The paper presents the concept and mathematical framework of an intelligent energy-efficient microclimate control system for operating rooms in healthcare facilities under conditions of limited energy supply—an urgent issue for Ukrainian hospitals during wartime, caused by systematic damage to energy infrastructure, rolling blackouts, and the need for uninterrupted operation of critical surgical units. It is substantiated that traditional approaches to controlling heating, ventilation, and air conditioning (HVAC) systems, focused on maintaining fixed parameters around the clock, do not meet modern challenges and require fundamental reconsideration, taking into account the dynamics of the surgical cycle, variable room occupancy, and instability of energy supply.

A multi-level system architecture is proposed, which includes: IoT-based monitoring of air environment parameters (temperature, relative humidity, air velocity, CO₂ and PM2.5 concentrations) using a distributed sensor network; a fuzzy controller based on PMV/PPD indices that ensures adaptive control of climatic parameters considering the nonlinearity of heat exchange processes and subjective thermal comfort perception by medical staff; an energy priority manager for operation under limited power conditions with hierarchical ranking of consumers based on clinical criticality; and a multi-criteria optimizer based on the NSGA-II genetic algorithm, which minimizes electricity consumption while ensuring compliance with sanitary and hygienic requirements according to DBN B.2.2-10 and ASHRAE 170, as well as minimizing the risk of surgical site infections (SSI) through control of air exchange rates and aerosol particle concentrations.

A mathematical model has been developed that describes the relationship between microclimate parameters, HVAC system energy consumption, and an integrated epidemiological risk indicator, with constraints formalized as membership functions for fuzzy inference.
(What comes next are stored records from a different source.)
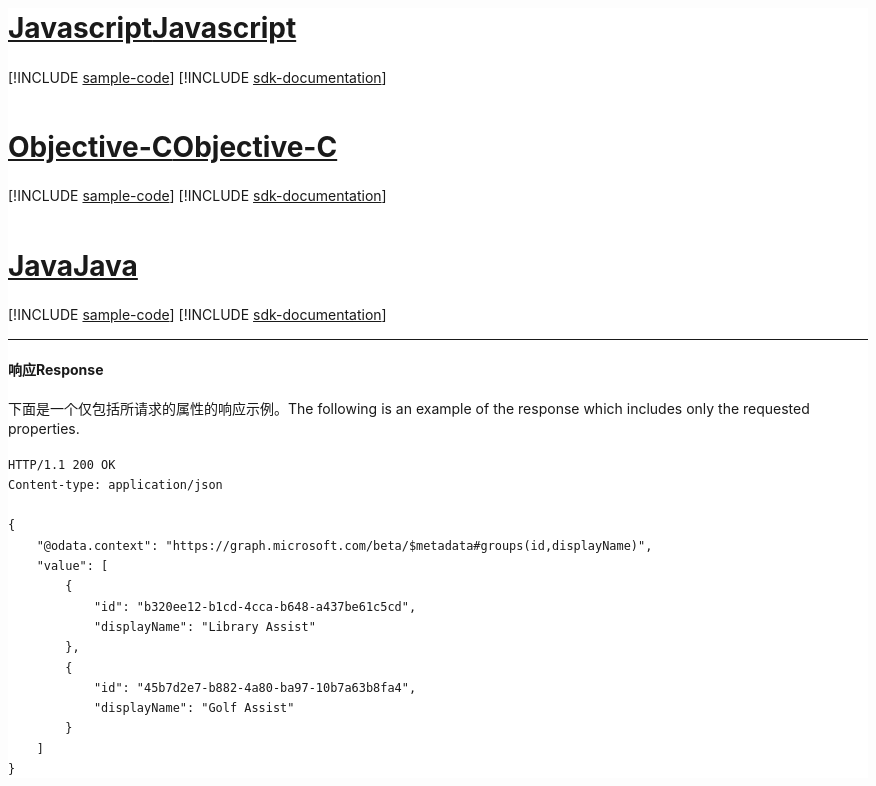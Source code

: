 # <a name="javascripttabjavascript"></a>[<span data-ttu-id="15996-157">Javascript</span><span class="sxs-lookup"><span data-stu-id="15996-157">Javascript</span></span>](#tab/javascript)
[!INCLUDE [sample-code](../includes/snippets/javascript/get-groups-withlicenseerrors-javascript-snippets.md)]
[!INCLUDE [sdk-documentation](../includes/snippets/snippets-sdk-documentation-link.md)]

# <a name="objective-ctabobjc"></a>[<span data-ttu-id="15996-158">Objective-C</span><span class="sxs-lookup"><span data-stu-id="15996-158">Objective-C</span></span>](#tab/objc)
[!INCLUDE [sample-code](../includes/snippets/objc/get-groups-withlicenseerrors-objc-snippets.md)]
[!INCLUDE [sdk-documentation](../includes/snippets/snippets-sdk-documentation-link.md)]

# <a name="javatabjava"></a>[<span data-ttu-id="15996-159">Java</span><span class="sxs-lookup"><span data-stu-id="15996-159">Java</span></span>](#tab/java)
[!INCLUDE [sample-code](../includes/snippets/java/get-groups-withlicenseerrors-java-snippets.md)]
[!INCLUDE [sdk-documentation](../includes/snippets/snippets-sdk-documentation-link.md)]

---


#### <a name="response"></a><span data-ttu-id="15996-160">响应</span><span class="sxs-lookup"><span data-stu-id="15996-160">Response</span></span>

<span data-ttu-id="15996-161">下面是一个仅包括所请求的属性的响应示例。</span><span class="sxs-lookup"><span data-stu-id="15996-161">The following is an example of the response which includes only the requested properties.</span></span>


```http
HTTP/1.1 200 OK
Content-type: application/json

{
    "@odata.context": "https://graph.microsoft.com/beta/$metadata#groups(id,displayName)",
    "value": [
        {
            "id": "b320ee12-b1cd-4cca-b648-a437be61c5cd",
            "displayName": "Library Assist"
        },
        {
            "id": "45b7d2e7-b882-4a80-ba97-10b7a63b8fa4",
            "displayName": "Golf Assist"
        }
    ]
}
```




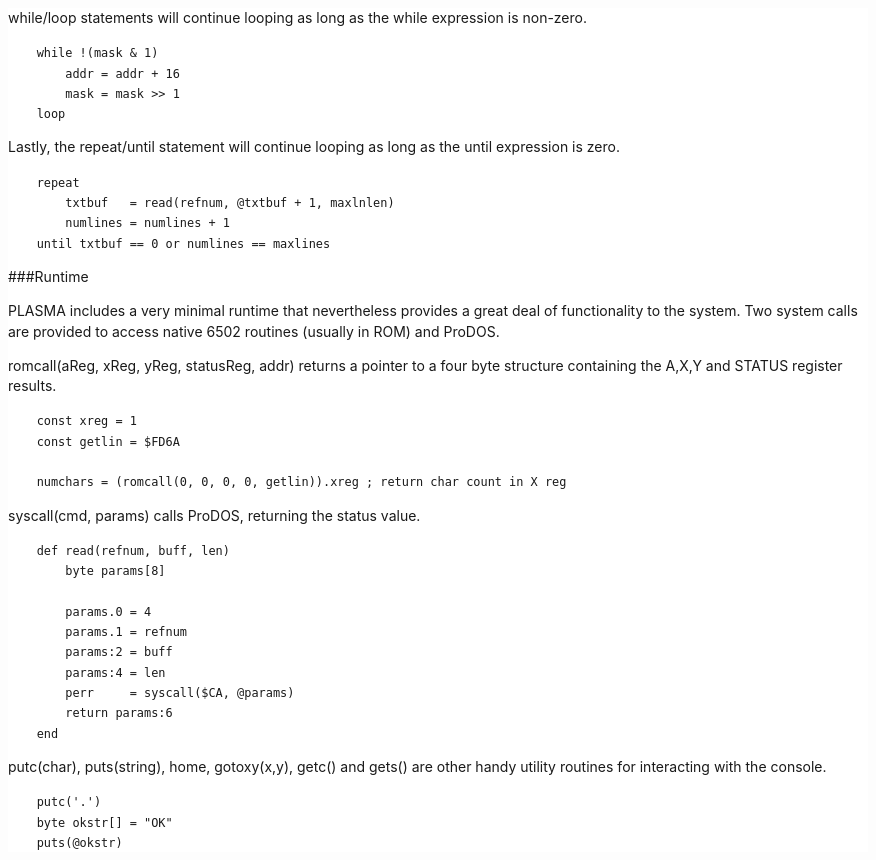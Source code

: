 while/loop statements will continue looping as long as the while expression is non-zero.

```
    while !(mask & 1)
        addr = addr + 16
        mask = mask >> 1
    loop
```

Lastly, the repeat/until statement will continue looping as long as the until expression is zero.

```
    repeat
        txtbuf   = read(refnum, @txtbuf + 1, maxlnlen)
        numlines = numlines + 1
    until txtbuf == 0 or numlines == maxlines
```

###Runtime

PLASMA includes a very minimal runtime that nevertheless provides a great deal of functionality to the system.  Two system calls are provided to access native 6502 routines (usually in ROM) and ProDOS.

romcall(aReg, xReg, yReg, statusReg, addr) returns a pointer to a four byte structure containing the A,X,Y and STATUS register results.

```
    const xreg = 1
    const getlin = $FD6A

    numchars = (romcall(0, 0, 0, 0, getlin)).xreg ; return char count in X reg
```

syscall(cmd, params) calls ProDOS, returning the status value.

```
    def read(refnum, buff, len)
        byte params[8]

        params.0 = 4
        params.1 = refnum
        params:2 = buff
        params:4 = len
        perr     = syscall($CA, @params)
        return params:6
    end
```

putc(char), puts(string), home, gotoxy(x,y), getc() and gets() are other handy utility routines for interacting with the console.

```
    putc('.')
    byte okstr[] = "OK"
    puts(@okstr)
```
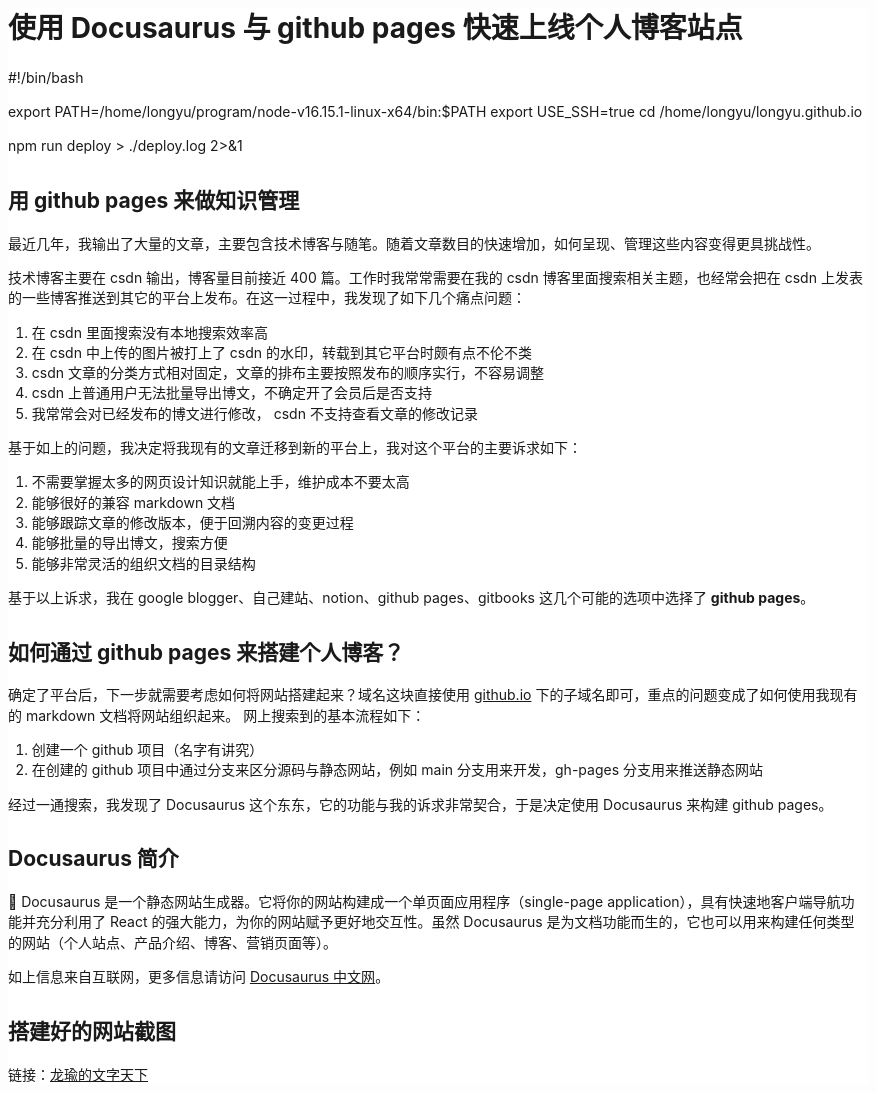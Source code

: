 # 使用 Docusaurus 与 github pages 快速上线个人博客站点

#!/bin/bash

export PATH=/home/longyu/program/node-v16.15.1-linux-x64/bin:$PATH
export USE_SSH=true
cd /home/longyu/longyu.github.io

npm run deploy > ./deploy.log 2>&1

## 用 github pages 来做知识管理

最近几年，我输出了大量的文章，主要包含技术博客与随笔。随着文章数目的快速增加，如何呈现、管理这些内容变得更具挑战性。

技术博客主要在 csdn 输出，博客量目前接近 400 篇。工作时我常常需要在我的 csdn 博客里面搜索相关主题，也经常会把在 csdn 上发表的一些博客推送到其它的平台上发布。在这一过程中，我发现了如下几个痛点问题：

1. 在 csdn 里面搜索没有本地搜索效率高
2. 在 csdn 中上传的图片被打上了 csdn 的水印，转载到其它平台时颇有点不伦不类
3. csdn 文章的分类方式相对固定，文章的排布主要按照发布的顺序实行，不容易调整
4. csdn 上普通用户无法批量导出博文，不确定开了会员后是否支持
5. 我常常会对已经发布的博文进行修改， csdn 不支持查看文章的修改记录

基于如上的问题，我决定将我现有的文章迁移到新的平台上，我对这个平台的主要诉求如下：

1. 不需要掌握太多的网页设计知识就能上手，维护成本不要太高
2. 能够很好的兼容 markdown 文档
3. 能够跟踪文章的修改版本，便于回溯内容的变更过程
4. 能够批量的导出博文，搜索方便
5. 能够非常灵活的组织文档的目录结构

基于以上诉求，我在 google blogger、自己建站、notion、github pages、gitbooks 这几个可能的选项中选择了 **github pages**。

## 如何通过 github pages 来搭建个人博客？

确定了平台后，下一步就需要考虑如何将网站搭建起来？域名这块直接使用 [github.io](http://github.io/) 下的子域名即可，重点的问题变成了如何使用我现有的 markdown 文档将网站组织起来。
网上搜索到的基本流程如下：

1. 创建一个 github 项目（名字有讲究）
2. 在创建的 github 项目中通过分支来区分源码与静态网站，例如 main 分支用来开发，gh-pages 分支用来推送静态网站

经过一通搜索，我发现了 Docusaurus 这个东东，它的功能与我的诉求非常契合，于是决定使用 Docusaurus 来构建 github pages。

## Docusaurus 简介

🧐 Docusaurus 是一个静态网站生成器。它将你的网站构建成一个单页面应用程序（single-page application），具有快速地客户端导航功能并充分利用了 React 的强大能力，为你的网站赋予更好地交互性。虽然 Docusaurus 是为文档功能而生的，它也可以用来构建任何类型的网站（个人站点、产品介绍、博客、营销页面等）。

如上信息来自互联网，更多信息请访问 [Docusaurus 中文网](https://www.docusaurus.cn/)。

## 搭建好的网站截图

链接：[龙瑜的文字天下](https://longyuwlz.github.io/longyu.github.io/)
Mathematical modeling and computational experiments based on a real pilot facility in the Vinnytsia region demonstrate that the implementation of the proposed system ensures a reduction in HVAC energy consumption by 38–62% compared to the traditional 24/7 operation mode, while maintaining PMV within ±0.5 for at least 95% of operating time and meeting regulatory requirements for bacterial air contamination. The obtained results have practical significance for the design and modernization of hospital engineering systems in the context of Ukraine’s critical infrastructure recovery.